Reflection has become an end in itself. Demand is at an all time high. As an end in itself, the primary news on which it is predicated is far less important. Fodder for reflection can come from first person experience, second-hand anecdotes, stories from organizations and businesses dealing directly with social issues and transactions, and various other forms of media and sources of information. We don't lack primary news as a's happening all the time, it's what life is. What we're lacking is the means to reflect, to not just make sense of our world, but to make new meaning that makes the world a better place. That's where the feeling part of social media comes in, and that's where I see its value.

The loss of traditional media reporting should concern us as much as the loss of any other stream of social information, but it's not critical.

I'll try and offer more reflection as I continue to feel my way through this new medium.

Following Dreams

Many years ago my ma gave me a framed picture of this tree with an inspirational Thoreau quote that read, "If one advances confidently in the direction of his dreams, and endeavors to live the life which he has imagined, he will meet with a success unexpected in common hours." It's a picture that has always been with me (back and forth to school in Toronto and carefully packed away for life's many moves) and that has always grounded and inspired me. Blinded by its far away beauty, I never bothered to read the back of the frame to find out where it was taken. Well, this summer, just before I went on a vacation to Utah it occurred to me that the pictures of red Navajo sandstone that I had seen while planning our trip reminded me of the picture. With a new found interest for the picture's origin, I flipped it over and guess what? The picture was taken in Bryce Canyon, the first stop on our trip.

Long story short, we decided to go looking for the tree (was it still standing? was it tucked away in a remote side canyon?). We knew the picture was taken on a trail called "Navajo Loop," and after a beautiful afternoon of hiking in the sun and the rain, the canyon walls started to get familiar. Finally, in the pouring rain, we turned a corner and there it tree. Wow. Walked up to it and gave it a big hug. I felt such gratitude for that old beauty and the role it had played (and continues to play) in realizing my own dreams.

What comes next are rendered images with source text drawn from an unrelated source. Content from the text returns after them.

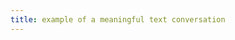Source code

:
 ```yaml
---
title: example of a meaningful text conversation
---
```


<sms-chat bubble-timestamps="true" show-group-time="false" show-day-separators="false" locale="en-US">
  <script type="application/json">
  [
    { "who": "them", "text": "Hola! Are you in Stockholm?", "time": "2025-09-11T14:24:00" },
    { "who": "me",   "text": "nah", "time": "2025-09-11T22:23:00" },
    { "who": "me",   "text": "and I’ll only come back under the promise that people hang out with me", "time": "2025-09-11T22:24:00" },
    { "who": "me",   "text": "I want to lie on the floor and feel like shit together", "time": "2025-09-11T22:24:00" },
    { "who": "them", "text": "Haha, that’s exactly what I was about to suggest!", "time": "2025-09-11T22:26:00" }
  ]
  </script>
</sms-chat>

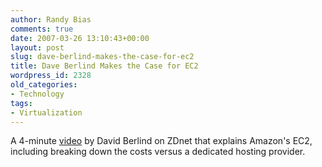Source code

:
 ```yaml
---
author: Randy Bias
comments: true
date: 2007-03-26 13:10:43+00:00
layout: post
slug: dave-berlind-makes-the-case-for-ec2
title: Dave Berlind Makes the Case for EC2
wordpress_id: 2328
old_categories:
- Technology
tags:
- Virtualization
---
```


A 4-minute [video](http://news.zdnet.com/2036-2_22-6167254.html) by David Berlind on ZDnet that explains Amazon's EC2, including breaking down the costs versus a dedicated hosting provider.
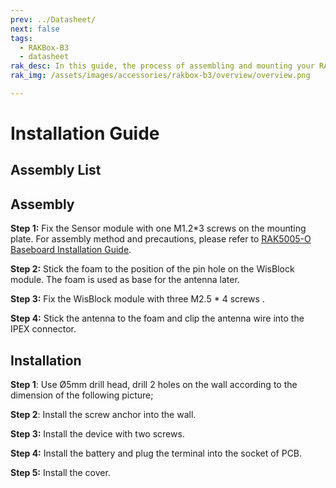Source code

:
 ```yaml
---
prev: ../Datasheet/
next: false
tags:
  - RAKBox-B3
  - datasheet
rak_desc: In this guide, the process of assembling and mounting your RAKBox-B3 will be shown step by step. Strict adherence to the steps guarantees a secured and durable casing.
rak_img: /assets/images/accessories/rakbox-b3/overview/overview.png

---
```


# Installation Guide

## Assembly List

<rk-img
  src="/assets/images/accessories/rakbox-b3/installation/assembly.png"
  width="70%"
  caption="Assembly list"
/>

## Assembly

**Step 1:** Fix the Sensor module with one M1.2\*3 screws on the mounting plate. For assembly method and precautions, please refer to  [RAK5005-O Baseboard Installation Guide](https://docs.rakwireless.com/Knowledge-Hub/Learn/RAK5005-O-Baseboard-Installation-Guide/).

<rk-img
  src="/assets/images/accessories/rakbox-b3/installation/attaching-sensor.png"
  width="40%"
  caption="Assembly - Attaching Sensor"
/>

**Step 2:** Stick the foam to the position of the pin hole on the WisBlock module. The foam is used as base for the antenna later.

<rk-img
  src="/assets/images/accessories/rakbox-b3/installation/attaching-foam.png"
  width="40%"
  caption="Assembly - Attaching Foam for Antenna"
/>

**Step 3:** Fix the WisBlock module with three M2.5 \* 4 screws .

<rk-img
  src="/assets/images/accessories/rakbox-b3/installation/wisblock-box1.png"
  width="40%"
  caption="Assembly - Attaching Screws"
/>

**Step 4:** Stick the antenna to the foam and clip the antenna wire into the IPEX connector.

<rk-img
  src="/assets/images/accessories/rakbox-b3/installation/wisblock-box2.png"
  width="40%"
  caption="Assembly - Attaching Antenna"
/>

## Installation

**Step 1**: Use Ø5mm drill head, drill 2 holes on the wall according to the dimension of the following picture;

<rk-img
  src="/assets/images/accessories/rakbox-b3/installation/box-screw-distance.png"
  width="30%"
  caption="2 Drill Holes"
/>

**Step 2**: Install the screw anchor into the wall.

<rk-img
  src="/assets/images/accessories/rakbox-b3/installation/wall-screw.png"
  width="30%"
  caption="Attaching to the wall"
/>

**Step 3:** Install the device with two screws.

<rk-img
  src="/assets/images/accessories/rakbox-b3/installation/box-screw.png"
  width="30%"
  caption="Installing the Device in the Wall"
/>

**Step 4:** Install the battery and plug the terminal into the socket of PCB.

<rk-img
  src="/assets/images/accessories/rakbox-b3/installation/image-20200715110559582.png"
  width="30%"
  caption="Attaching Battery"
/>

**Step 5:** Install the cover.

<rk-img
  src="/assets/images/accessories/rakbox-b3/installation/box-cover.png"
  width="30%"
  caption="Install the Cover"
/>
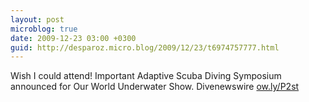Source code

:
 ```yaml
---
layout: post
microblog: true
date: 2009-12-23 03:00 +0300
guid: http://desparoz.micro.blog/2009/12/23/t6974757777.html
---
```

Wish I could attend! Important Adaptive Scuba Diving Symposium announced for Our World Underwater Show. Divenewswire [ow.ly/P2st](http://ow.ly/P2st)
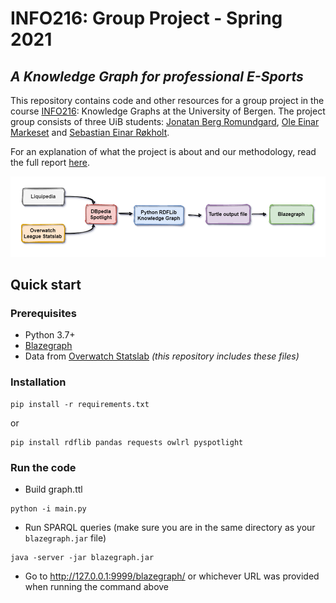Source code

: # INFO216: Group Project - Spring 2021
## <i>A Knowledge Graph for professional E-Sports</i>

This repository contains code and other resources for a group project in the course [INFO216](https://www.uib.no/emne/INFO216): Knowledge Graphs at the University of Bergen.
The project group consists of three UiB students: [Jonatan Berg Romundgard](https://github.com/Jonnashell), [Ole Einar Markeset](https://www.linkedin.com/in/ole-einar-m-6ab735120/) and [Sebastian Einar Røkholt](https://github.com/SebastianRokholt). <br>

For an explanation of what the project is about and our methodology, read the full report [here](https://github.com/Jonnashell/info216-groupproject/blob/master/E-sports%20Knowledge%20Graph%20Project%20Report.pdf).


![Project chart flow](chartflow.png)


## Quick start

### Prerequisites

- Python 3.7+
- [Blazegraph](https://github.com/blazegraph/database/wiki/Main_Page)
- Data from [Overwatch Statslab](https://overwatchleague.com/en-us/statslab) *(this repository includes these files)*

### Installation
```
pip install -r requirements.txt
```
or
```
pip install rdflib pandas requests owlrl pyspotlight
```

### Run the code

- Build graph.ttl
```
python -i main.py
```

- Run SPARQL queries (make sure you are in the same directory as your `blazegraph.jar` file)
```
java -server -jar blazegraph.jar
```
- Go to http://127.0.0.1:9999/blazegraph/ or whichever URL was provided when running the command above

Here's to following dreams and hugging trees.

How hard do you punch?

I recently started a boxing routine with the Warriors Boxing club in Vancouver. I’m not planning to actually compete (brain damage and hurting someone else freak me out), but it has been very rewarding to find out how hard I punch. In reflecting on why I enjoy the training so much (something I’ve been told is a “guy thing”) I think it has something to do with the fact that it’s very easy to go through life without knowing how hard you punch. It’s a metaphor we can apply to lots of things in life where we don’t really know our true mettle. It’s that disconnect between the status quo and a more primitive part of ourselves that makes stories like Fight Club so successful, and it’s why I can watch various fight scenes in movies, or boxing on TV, with a mix of enjoyment and discomfort – enjoyment for the raw connection and exertion of will – and discomfort with the physical violence or abuse of power.

I’m not condoning violence here, but I am encouraging exploration or consideration of more primitive parts of ourselves, not properly exercised and perhaps manifested in a passive aggressive fashion in other parts of our lives. As humans we have a desire for ritual (the reason professional sports has legions of fans), and I think finding healthy outlets to exercise that desire (and ourselves) is a great thing.

Here’s a video redux of two movie “fights” I’ve recently watched:

Cliff Jumping

I don't know if it's the heat of summer, or the few pages of "Tribes" I've been reading (hat tip to the inimitable Kevin Tom), but dammit we're opening this sucker up. I've been feeling the need to crank out some content and up my creative output for a while now and I'm hoping that a pretty place to publish it and have others engage with it more freely might make that hope a recurring reality.